Today's Mass of Easter Sunday morning is actually full of this irony. Christ has upended the entire order of created reality and now everything is different. We heard in the Sequence, the musical piece after the second reading and before the Alleluia: “Death and life have contended in that combat stupendous: The Price of life, who died, reigns immortal.” A more literal rendering of the original Latin would be, “The dead leader of life reigns alive.”

The supreme irony of the day is this: Today we venerate the tomb, not of a dead person, but of One who is living. Maybe you have gone on a pilgrimage before to a church where a saint is buried, or where a saint's relics are kept. Similarly, we have been on a spiritual pilgrimage to the Holy Land these past three days of the Sacred Paschal Triduum. On Holy Thursday, we celebrated His last supper – the institution of the Most Holy Eucharist and the Sacred Priesthood. On Good Friday we venerated His cross, lovingly kissing the feet and hands that bore the weight of our sins, but today, as do those millions of pilgrims who enter His tomb every year, we venerate Him who was once dead, but is now alive. We come not to the tomb of one who is dead, but to the tomb of one who is living. In this, Christ is absolutely unique.
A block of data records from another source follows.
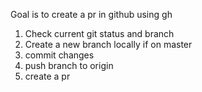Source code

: Goal is to create a pr in github using gh

1. Check current git status and branch
2. Create a new branch locally if on master
3. commit changes
4. push branch to origin
5. create a pr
Ironic too are the witnesses who bring this joyful news to us: Mary Magdalene and Mary the mother of James and John. In the ancient world, the testimony of women was not accepted as proof of an historical event, and yet, the Gospel records that Christ appeared first to them, and sends them to the Apostles with the message that He will precede them into Galilee. This is not the kind of story that someone would invent to convince others of a falsified account. Rather, it is one of many proofs of the historical truth of Christ's Resurrection.

All of us are here today because we too are in search of the Resurrected Christ. We have come to hear that joyful announcement of the angel: “He has been raised just as he said!” And yet we too are struck by the irony of a God who continues to hide Himself, who is not visible to our eyes, who reveals Himself not in bright, shining glory, but in messengers and signs. No one actually sees the Resurrection, even in the Gospels – they only experience its effects. How then, brothers and sisters in Christ, can we find this risen Christ as did the two women in the Gospel today?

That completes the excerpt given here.